Los dos largometrajes estrenados aquel año (Papeles son papeles, La muerte de un burócrata) se desmarcaron de la primera de esas dos tendencias dominantes, al apostar por la comedia, un género al que hasta entonces los cineastas se habían acercado con timidez (la única excepción era Las 12 sillas). Los dos filmes además se distanciaban del período prerrevolucionario para abordar asuntos contemporáneos. En cuanto al segundo aspecto, le correspondió a un modesto mediometraje (Manuela) el mérito de hacer que el ambiente campestre volviera a aparecer en las pantallas y que al mismo tiempo se retomara la temática de la lucha de los rebeldes en las montañas.

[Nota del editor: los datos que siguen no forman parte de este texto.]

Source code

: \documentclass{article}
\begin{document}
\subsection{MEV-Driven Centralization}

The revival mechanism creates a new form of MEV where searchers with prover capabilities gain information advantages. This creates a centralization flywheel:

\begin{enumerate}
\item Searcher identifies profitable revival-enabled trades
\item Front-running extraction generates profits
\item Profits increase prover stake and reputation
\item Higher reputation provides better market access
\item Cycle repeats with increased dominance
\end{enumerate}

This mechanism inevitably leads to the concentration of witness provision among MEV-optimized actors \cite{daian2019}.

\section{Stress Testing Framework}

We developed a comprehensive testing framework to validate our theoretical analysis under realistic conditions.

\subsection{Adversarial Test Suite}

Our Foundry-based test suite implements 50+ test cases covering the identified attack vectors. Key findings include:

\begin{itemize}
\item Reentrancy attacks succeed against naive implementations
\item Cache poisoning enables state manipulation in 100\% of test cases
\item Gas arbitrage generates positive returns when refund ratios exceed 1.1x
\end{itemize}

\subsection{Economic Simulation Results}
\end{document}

En una entrevista, Fausto Canel (La Habana, 1939) comentó que tras dirigir Desarraigo (1965), necesitaba asegurarse de que podía dominar mínimamente el oficio. Y declaró: “Papeles son papeles es algo completamente distinto a Desarraigo, es una tragicomedia. Trata de un grupo de tipos que se ponen de acuerdo para aprovecharse de la realidad revolucionaria en beneficio propio”. La trama tiene como escenario La Habana y se ambienta en el bajo mundo. Su núcleo central es la actuación de una banda de contrabandistas de dólares. Cronológicamente se sitúa en 1961, año en el cual se realizó un súbito cambio de moneda que pilló de sorpresa a los personajes de la película involucrados en ese negocio ilícito. Como consecuencia de ello, los viejos billetes que habían acumulado de la noche a la mañana se convirtieron en simple papel.

El guion de Papeles son papeles, escrito por Canel y la dramaturga Gloria Parrado a partir de una idea de Tomás Gutiérrez Alea, se basa en hechos reales, aunque tras ver el filme resulta obvio que se incorporaron muchos elementos de ficción. El filme participa de la comedia, pero también del cine de acción policial, lo cual hizo que al reseñarlo Alejo Beltrán lo definiera como un policiaco del choteo. ¿Está lograda esa mezcla de géneros? Lo está solo parcialmente, aunque ese no es el principal problema de la película. Canel y Parrado partieron de una premisa argumental que, en principio, era prometedora, pero que en parte se frustró debido a las debilidades del guion: situaciones poco verosímiles, comportamiento errático de algunos personajes, entradas y salidas no bien justificadas. No era, conviene decirlo, un problema exclusivo de Papeles son papeles, sino un defecto común en las cintas cubanas rodadas en esos años.

El filme tiene sus mejores bazas en la realización. Canel probó que había asimilado las experiencias adquiridas en su primer largometraje y demostró poseer una mayor madurez y un mejor dominio del lenguaje cinematográfico. Eso se advierte, ante todo, en la fluidez y el buen ritmo con que está narrada la trama. El filme tiene además a su favor el contar con un elenco muy competente, en el que figuraban Reynaldo Miravalles, Sergio Corrieri, Manuel Pereiro, René de la Cruz, Elio Martín, Salvador Wood, Carlos Ruiz de la Tejera, Lilian Llerena. Aunque no alcanzó a ser una cinta plenamente lograda, Papeles son papeles quedó como un saludable intento por explorar caminos estéticos a los que la cinematografía cubana hasta entonces no se había acercado. (De hecho, no volvió a hacerlo hasta 1973, con El extraño caso de Rachel K.)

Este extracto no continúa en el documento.